O líder socialista lembrou que “este primeiro ano foi muito centrado naquilo que se pode designar a resposta de emergência ao estado em que o PSD e o CDS deixaram o país, em matéria de rendimento das famílias, em matéria de reconstrução do que são serviços públicos essenciais, resposta àquilo que são os desafios da crispação da sociedade, desrespeito e violação permanente e continuada da Constituição”.

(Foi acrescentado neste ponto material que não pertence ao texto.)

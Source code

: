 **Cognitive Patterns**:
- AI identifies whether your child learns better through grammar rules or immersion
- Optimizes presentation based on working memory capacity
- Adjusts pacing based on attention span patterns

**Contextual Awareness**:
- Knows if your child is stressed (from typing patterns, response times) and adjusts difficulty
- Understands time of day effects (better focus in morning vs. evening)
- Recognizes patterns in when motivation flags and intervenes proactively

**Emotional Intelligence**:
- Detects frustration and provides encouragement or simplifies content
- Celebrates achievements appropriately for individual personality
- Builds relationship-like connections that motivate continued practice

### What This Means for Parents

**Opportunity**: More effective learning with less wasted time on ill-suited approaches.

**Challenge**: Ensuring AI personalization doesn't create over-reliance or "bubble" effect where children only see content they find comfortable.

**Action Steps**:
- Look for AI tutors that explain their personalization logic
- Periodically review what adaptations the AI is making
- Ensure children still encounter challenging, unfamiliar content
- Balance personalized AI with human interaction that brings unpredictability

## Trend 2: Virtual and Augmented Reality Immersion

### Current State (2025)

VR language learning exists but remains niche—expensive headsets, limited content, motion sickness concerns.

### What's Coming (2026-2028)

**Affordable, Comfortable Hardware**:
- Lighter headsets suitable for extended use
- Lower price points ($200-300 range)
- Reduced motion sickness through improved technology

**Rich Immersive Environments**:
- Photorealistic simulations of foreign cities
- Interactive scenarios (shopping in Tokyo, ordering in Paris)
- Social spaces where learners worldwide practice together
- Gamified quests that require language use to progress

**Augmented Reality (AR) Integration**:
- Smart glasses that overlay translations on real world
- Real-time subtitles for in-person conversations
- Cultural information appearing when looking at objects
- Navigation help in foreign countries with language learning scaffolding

“O balanço deste primeiro ano é um balanço positivo, porque cumprimos o que nos comprometemos em matéria de reposição de rendimentos, vamos cumprir o que nos comprometemos em matéria de redução do défice, estamos a cumprir em matéria de criação de postos de trabalho e em redução do desemprego”, sublinhou.

Para o próximo ano, Costa apontou como “política emblemática, a política de habitação“, por considerar que “a habitação é uma questão chave, é uma questão essencial e que é transversal, porque mobiliza desde logo um setor que foi diabolizado e destruído durante quatro anos, que foi o setor da construção”.

“É um setor essencial para que muita gente da minha geração possa reencontrar oportunidades de trabalho, mas é absolutamente essencial para que a vossa geração possa encontrar alternativas que sejam compatíveis com o acesso à habitação e, simultaneamente, de renovarmos e rejuvenescermos as nossas cidades”, disse.

E para que isso aconteça, salientou o primeiro-ministro, é necessário “dar prioridade à criação de mecanismos de arrendamento acessível, para que seja possível as novas gerações tomarem conta das cidades, que não podem continuar a envelhecer de quem cá vive e só a rejuvenescer de quem cá passa como Erasmus ou a passar um fim de semana”.

“É preciso e é fundamental que tomem conta das nossas cidades e essa tem de ser uma das grandes prioridades do PS nas políticas nacionais e nas políticas autárquicas nas próximas eleições de outubro de 2017″, acrescentou.